Instructions for the task » Your reply should be one number: how many lines of the material contain the word "sends".

Data for processing »
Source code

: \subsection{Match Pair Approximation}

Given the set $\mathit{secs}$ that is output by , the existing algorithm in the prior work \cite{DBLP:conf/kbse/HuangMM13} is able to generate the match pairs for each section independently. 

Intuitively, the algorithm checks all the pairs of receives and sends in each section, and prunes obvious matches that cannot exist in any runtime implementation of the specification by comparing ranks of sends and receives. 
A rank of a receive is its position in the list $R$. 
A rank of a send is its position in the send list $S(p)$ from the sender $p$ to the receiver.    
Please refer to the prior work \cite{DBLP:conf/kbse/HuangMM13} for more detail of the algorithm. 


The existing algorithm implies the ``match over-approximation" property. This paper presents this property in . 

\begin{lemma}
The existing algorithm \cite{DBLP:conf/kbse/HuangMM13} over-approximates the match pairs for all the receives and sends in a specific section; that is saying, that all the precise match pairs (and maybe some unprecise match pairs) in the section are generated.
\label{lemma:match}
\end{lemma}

* * *

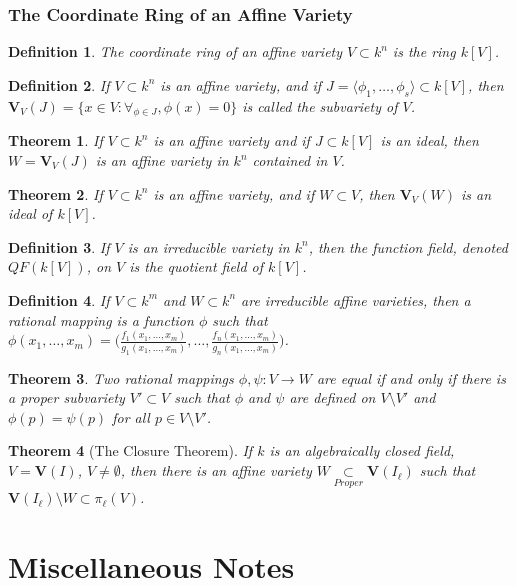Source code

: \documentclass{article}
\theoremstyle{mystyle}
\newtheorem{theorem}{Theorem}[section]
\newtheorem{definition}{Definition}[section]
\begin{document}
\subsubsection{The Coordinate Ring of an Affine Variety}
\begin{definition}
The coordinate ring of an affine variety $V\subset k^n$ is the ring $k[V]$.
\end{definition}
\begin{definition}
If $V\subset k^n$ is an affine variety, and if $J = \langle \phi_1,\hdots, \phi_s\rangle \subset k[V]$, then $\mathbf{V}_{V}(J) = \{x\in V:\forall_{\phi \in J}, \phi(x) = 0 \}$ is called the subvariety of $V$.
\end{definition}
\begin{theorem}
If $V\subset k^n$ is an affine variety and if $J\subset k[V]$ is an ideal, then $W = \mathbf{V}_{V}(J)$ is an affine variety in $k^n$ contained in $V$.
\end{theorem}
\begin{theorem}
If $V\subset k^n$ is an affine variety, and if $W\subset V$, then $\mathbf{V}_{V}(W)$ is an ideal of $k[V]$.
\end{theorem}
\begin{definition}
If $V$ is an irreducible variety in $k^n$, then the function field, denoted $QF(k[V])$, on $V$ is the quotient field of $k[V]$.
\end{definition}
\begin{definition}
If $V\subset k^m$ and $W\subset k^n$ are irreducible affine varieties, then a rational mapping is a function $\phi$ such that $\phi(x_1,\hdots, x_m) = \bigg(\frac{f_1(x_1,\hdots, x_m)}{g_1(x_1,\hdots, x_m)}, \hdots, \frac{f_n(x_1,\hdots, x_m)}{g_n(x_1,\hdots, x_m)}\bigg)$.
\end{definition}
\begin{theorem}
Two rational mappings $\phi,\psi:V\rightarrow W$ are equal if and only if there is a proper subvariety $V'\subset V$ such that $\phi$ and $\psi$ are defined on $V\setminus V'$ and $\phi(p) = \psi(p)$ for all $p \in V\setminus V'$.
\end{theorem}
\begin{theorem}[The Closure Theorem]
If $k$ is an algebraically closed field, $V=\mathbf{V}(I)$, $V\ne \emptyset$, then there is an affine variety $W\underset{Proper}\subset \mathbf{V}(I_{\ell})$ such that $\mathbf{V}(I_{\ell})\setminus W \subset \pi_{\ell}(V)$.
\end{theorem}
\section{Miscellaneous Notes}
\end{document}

Exercise result » 2